Each flagged transaction includes `final_reasons` explaining WHY it was flagged:

| Reason | What It Means | Example |
|--------|--------------|---------|
| `Unusual transaction amount` | Amount differs significantly from user's normal spending | User typically spends ₹500-2000, but this transaction is ₹50,000 |
| `New device detected` | First time this device is seen for this account | User logged in from a new phone |
| `New IP address detected` | First time this IP is seen for this account | Transaction from a new network/location |
| `Transaction location changed` | Different location from previous transaction | Previous: Mumbai, Current: Delhi |
| `Transaction at unusual time` | Transaction outside user's typical hours | User normally transacts at 10 AM, this is at 3 AM |
| `Multiple transactions in short time` | Rapid successive transactions (simulation mode) | 5 transactions within 50 seconds |

### Example Analysis Workflow

```bash
# 1. Run the engine
risk-engine -i transactions.csv -o results/ --simulation on

# 2. Check summary
cat results/summary.json
# Output: {"total_transactions": 150000, "flagged_transactions": 304, "anomaly_rate": 0.002}

# 3. See most common fraud patterns
cat results/stats_reasons.csv
# Output:
# reason,count
# New device detected,304
# Transaction location changed,280
# Unusual transaction amount,150

# 4. Investigate flagged transactions
head -5 results/flagged_transactions.csv
```

### What Does a Low/High Anomaly Rate Mean?

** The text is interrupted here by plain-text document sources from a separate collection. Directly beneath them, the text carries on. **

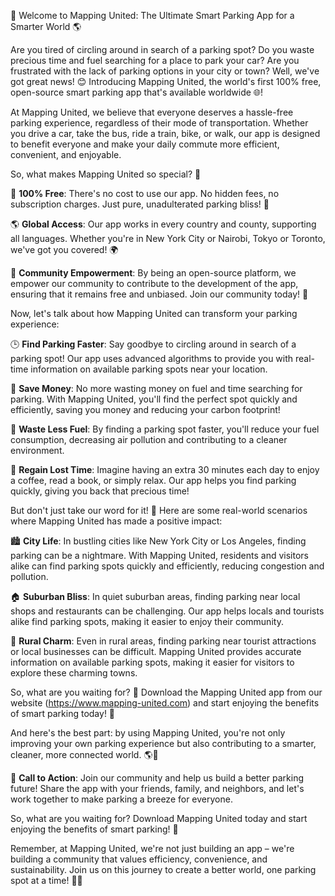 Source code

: 🚀 Welcome to Mapping United: The Ultimate Smart Parking App for a Smarter World 🌎

Are you tired of circling around in search of a parking spot? Do you waste precious time and fuel searching for a place to park your car? Are you frustrated with the lack of parking options in your city or town? Well, we've got great news! 😊 Introducing Mapping United, the world's first 100% free, open-source smart parking app that's available worldwide 🌐!

At Mapping United, we believe that everyone deserves a hassle-free parking experience, regardless of their mode of transportation. Whether you drive a car, take the bus, ride a train, bike, or walk, our app is designed to benefit everyone and make your daily commute more efficient, convenient, and enjoyable.

So, what makes Mapping United so special? 🤔

🌟 **100% Free**: There's no cost to use our app. No hidden fees, no subscription charges. Just pure, unadulterated parking bliss! 💸

🌎 **Global Access**: Our app works in every country and county, supporting all languages. Whether you're in New York City or Nairobi, Tokyo or Toronto, we've got you covered! 🌍

🚀 **Community Empowerment**: By being an open-source platform, we empower our community to contribute to the development of the app, ensuring that it remains free and unbiased. Join our community today! 👥

Now, let's talk about how Mapping United can transform your parking experience:

🕒 **Find Parking Faster**: Say goodbye to circling around in search of a parking spot! Our app uses advanced algorithms to provide you with real-time information on available parking spots near your location.

💸 **Save Money**: No more wasting money on fuel and time searching for parking. With Mapping United, you'll find the perfect spot quickly and efficiently, saving you money and reducing your carbon footprint!

🌟 **Waste Less Fuel**: By finding a parking spot faster, you'll reduce your fuel consumption, decreasing air pollution and contributing to a cleaner environment.

💪 **Regain Lost Time**: Imagine having an extra 30 minutes each day to enjoy a coffee, read a book, or simply relax. Our app helps you find parking quickly, giving you back that precious time!

But don't just take our word for it! 🤔 Here are some real-world scenarios where Mapping United has made a positive impact:

🏙️ **City Life**: In bustling cities like New York City or Los Angeles, finding parking can be a nightmare. With Mapping United, residents and visitors alike can find parking spots quickly and efficiently, reducing congestion and pollution.

🏠 **Suburban Bliss**: In quiet suburban areas, finding parking near local shops and restaurants can be challenging. Our app helps locals and tourists alike find parking spots, making it easier to enjoy their community.

🌳 **Rural Charm**: Even in rural areas, finding parking near tourist attractions or local businesses can be difficult. Mapping United provides accurate information on available parking spots, making it easier for visitors to explore these charming towns.

So, what are you waiting for? 🤔 Download the Mapping United app from our website (https://www.mapping-united.com) and start enjoying the benefits of smart parking today! 🚀

And here's the best part: by using Mapping United, you're not only improving your own parking experience but also contributing to a smarter, cleaner, more connected world. 🌎💪

🎉 **Call to Action**: Join our community and help us build a better parking future! Share the app with your friends, family, and neighbors, and let's work together to make parking a breeze for everyone.

So, what are you waiting for? Download Mapping United today and start enjoying the benefits of smart parking! 🚀

Remember, at Mapping United, we're not just building an app – we're building a community that values efficiency, convenience, and sustainability. Join us on this journey to create a better world, one parking spot at a time! 🌟👥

| Anomaly Rate | Interpretation |
|--------------|----------------|
| < 0.1% | Very strict detection - only catching obvious anomalies |
| 0.1% - 1% | Balanced detection - typical for production use |
| 1% - 5% | Sensitive detection - may include false positives |
| > 5% | Very sensitive - consider raising threshold |

**Tip:** Use `--threshold` to adjust sensitivity:
- Higher threshold (e.g., `--threshold 5`) = fewer flags, higher confidence
- Lower threshold (e.g., `--threshold 3`) = more flags, may catch more edge cases

---

## 🔧 Troubleshooting

### Common Issues

**"ModuleNotFoundError: No module named 'risk_engine'"**
```bash
# Make sure you installed the package
cd /path/to/risk_engine
pip install -e .
```

**"Error: Input file not found"**
```bash
# Use absolute path
risk-engine -i /full/path/to/transactions.csv -o /full/path/to/output/
```

**"Chunk size must be at least 1000 rows"**
```bash
# Default chunk size is 500,000. For small files, just omit --chunk-size
risk-engine -i small_file.csv -o output/
```

**High memory usage**
```bash
# Reduce chunk size for large files
risk-engine -i huge_file.csv -o output/ --chunk-size 100000
```

---

## License

MIT License - see [LICENSE](LICENSE) for details.